Nationale Hogeschool voor Visuele Kunsten van La Cambre, Brussel
Foto: Marion Beernaerts
De Nationale Hogeschool voor Visuele Kunsten, opgericht in 1927 door architect en interieurontwerper Henry van de Velde, is een van de belangrijkste scholen voor kunst en design in België. Ze telt ongeveer 700 studenten verdeeld over 17 afdelingen of artistieke opties: keramiek, animatiefilm, tekenen, stedelijke ruimte, gravure en gedrukte prent, schilderen, fotografie, beeldhouwen; er is ook een afdeling voor kunstrestauratie en in de designrichting zijn er de opties industrieel ontwerp en textielontwerp, boek- en papierontwerp (binden), binnenhuisarchitectuur, decorontwerp, styling en modeontwerp, en 2 grafische afdelingen.
Er worden ook verscheidene multidisciplinaire kunstpraktijken aangeboden aan alle studenten: digital art, video, performance, illustratie, accessoires, enz. Naast de artistieke opleidingen krijgen de studenten een doorgedreven algemene en gespecialiseerde theoretische en technische vorming. Bovendien worden ze aangemoedigd om stages buiten de schoolmuren te volgen: Erasmus, assistentie bij kunstenaars, stages in kunstcentra, bureaus of ondernemingen, enz.
De studies duren 5 jaar en zijn onderverdeeld over 2 cycli: Bachelor en Master. Aan afgestudeerden biedt de
school ook een aggregaatsopleiding en een voorbereiding op het doctoraat in de kunst en kunstwetenschappen, dat in samenwerking met de universiteit georganiseerd wordt.
La Cambre is een hogeschool voor kunsten georganiseerd door de Federatie Wallonië/Brussel. Ze is lid van de Europese Universitaire Pool Brussel Wallonië en is, binnen het transdisciplinaire platform ARTes, geassocieerd met het Koninklijk Conservatorium van Brussel en het INSAS (film, theater). Vele andere partnerships - nationaal en internationaal, institutioneel, pedagogisch, artistiek, sociaal-cultureel, industrieel en commercieel…-verrijken de opleiding en behoren zelfs tot de basisstructuur ervan.

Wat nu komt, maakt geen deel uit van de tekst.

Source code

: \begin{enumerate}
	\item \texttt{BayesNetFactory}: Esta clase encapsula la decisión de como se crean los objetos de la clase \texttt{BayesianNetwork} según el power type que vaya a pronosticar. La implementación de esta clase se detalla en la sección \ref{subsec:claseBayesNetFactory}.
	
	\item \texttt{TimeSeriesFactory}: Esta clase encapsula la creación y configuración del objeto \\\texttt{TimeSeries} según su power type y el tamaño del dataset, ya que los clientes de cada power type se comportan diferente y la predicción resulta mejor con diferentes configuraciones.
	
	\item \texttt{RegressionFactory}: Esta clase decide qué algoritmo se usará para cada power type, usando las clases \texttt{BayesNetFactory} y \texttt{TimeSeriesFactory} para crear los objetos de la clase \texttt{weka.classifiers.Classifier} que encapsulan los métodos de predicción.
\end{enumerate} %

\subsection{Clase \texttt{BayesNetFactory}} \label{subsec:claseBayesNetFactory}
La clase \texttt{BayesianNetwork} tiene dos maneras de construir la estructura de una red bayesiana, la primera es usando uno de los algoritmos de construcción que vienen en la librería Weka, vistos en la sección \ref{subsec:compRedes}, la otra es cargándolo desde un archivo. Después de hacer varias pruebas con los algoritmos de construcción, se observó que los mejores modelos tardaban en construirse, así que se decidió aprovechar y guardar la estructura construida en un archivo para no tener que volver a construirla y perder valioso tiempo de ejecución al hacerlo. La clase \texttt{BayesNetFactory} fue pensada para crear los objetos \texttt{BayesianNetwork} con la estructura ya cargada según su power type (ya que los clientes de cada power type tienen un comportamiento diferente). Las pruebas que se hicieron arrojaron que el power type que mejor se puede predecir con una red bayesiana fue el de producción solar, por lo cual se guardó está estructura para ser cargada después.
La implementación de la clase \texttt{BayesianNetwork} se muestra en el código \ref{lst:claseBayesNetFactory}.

In die dynamiek van partnerships en na een eerste project over sieraden en juweelontwerp in Brussel en Wallonië waaraan de studenten design van La Cambre deelnamen, was de stap naar TWEEX vlug gezet. De galerij "Vander A", gespecialiseerd in hedendaagse kunstjuwelen, vroeg aan Marion Beernaerts, docente verantwoordelijk voor de optie Industrieel Ontwerp, om met haar studenten deel te nemen aan het TWEEX-project. Dit project werd voorgesteld aan de studenten van de drie jaren Bachelor en is omkaderd door docenten en designers Marion Beernaerts, Marianne Bernecker en Lucile Soufflet.
Foto © Nicolas van Haaren
Opleiding Industrieel Ontwerp
van La Cambre
Auteur : Marion Beernaerts
De opleiding Industrieel Ontwerp aan La Cambre wordt getypeerd door een grote diversiteit aan artistieke cursussen en technische vakken die specifiek zijn voor de knowhow van het beroep in kwestie.
De fundamentele artistieke openheid wordt aangeleerd via een aantal gemeenschappelijke cursussen voor alle studenten van de school. Maar de optie Industrieel Design typeert zijn pedagogische aanpak door eigen zoek- en proefmotoren te installeren, net als in een laboratorium waar de onmisbare integratie van "thinkhow" en "knowhow" zich langzaam maar zeker voltrekt.
Er gebeurt jaarlijks een selectie van verscheidene projecten die elkaar onderling aanvullen, om een evenwichtig academisch parcours op te bouwen, dat
het midden houdt tussen kunst en techniek, tussen inhoud en vorm, tussen functionaliteit en ergonomie. Daarbij wordt de reflectie die zin geeft aan het project nooit uit het oog verloren.
Het project "sieraad" past binnen de thema’s die willen aanzetten tot het zoeken naar sterke en bijzondere tekens die de effecten van de materie op de vorm verbinden en vice versa. Dit biedt de student een uitvalsbasis voor onderzoek en experiment die broodnodig is voor elk innoverend ontwerp van een industrieel product.
Het omgaan met de verschillende persoonlijkheden van de mensen in het pedagogische team – die allemaal ook actief zijn in het beroepsleven – draagt ook ten volle bij tot die openheid van geest. Een ideaal vertrekpunt voor ieder individu om zich in alle autonomie te situeren in zijn artistiek en technisch parcours.
Foto © Nicolas van Haaren
Een pedagogisch profiel
voor La Cambre
Auteur : Marianne Bernecker
Wat echt primeert als ontwerper en pedagoog, is om de creatieve context steeds open te trekken en een zo breed mogelijke ruimte te creëren tot ontdekking en onderzoek. Want dat heeft het brein nodig om nieuwe synaptische verbindingen te stimuleren. Zodra die training geactiveerd is, kan de creativiteit volop tot uiting komen. De voorstellen die daaruit voortvloeien worden dan gevoed door talrijke samenvloeiende factoren – een soort ondergrondse matrix die elk actueel figuur definieert –
Ik doceer een overkoepelende aanpak voor alle ontwerpdisciplines. Die is vooral gebaseerd op de beeldende taal: kleur, materie, vorm, volume, ruimte. Dit is de humus die de creatieve geest in wording zal helpen bij zijn groeiproces.
Na zulke onderdompeling kan men het proces opnieuw kanaliseren door zich te concentreren op specifieke ontwerpcriteria in het betrokken designdomein –hier industrieel ontwerp– en de essentiële uitdagingen te begrijpen van wat de designer onderscheidt van de ingenieur.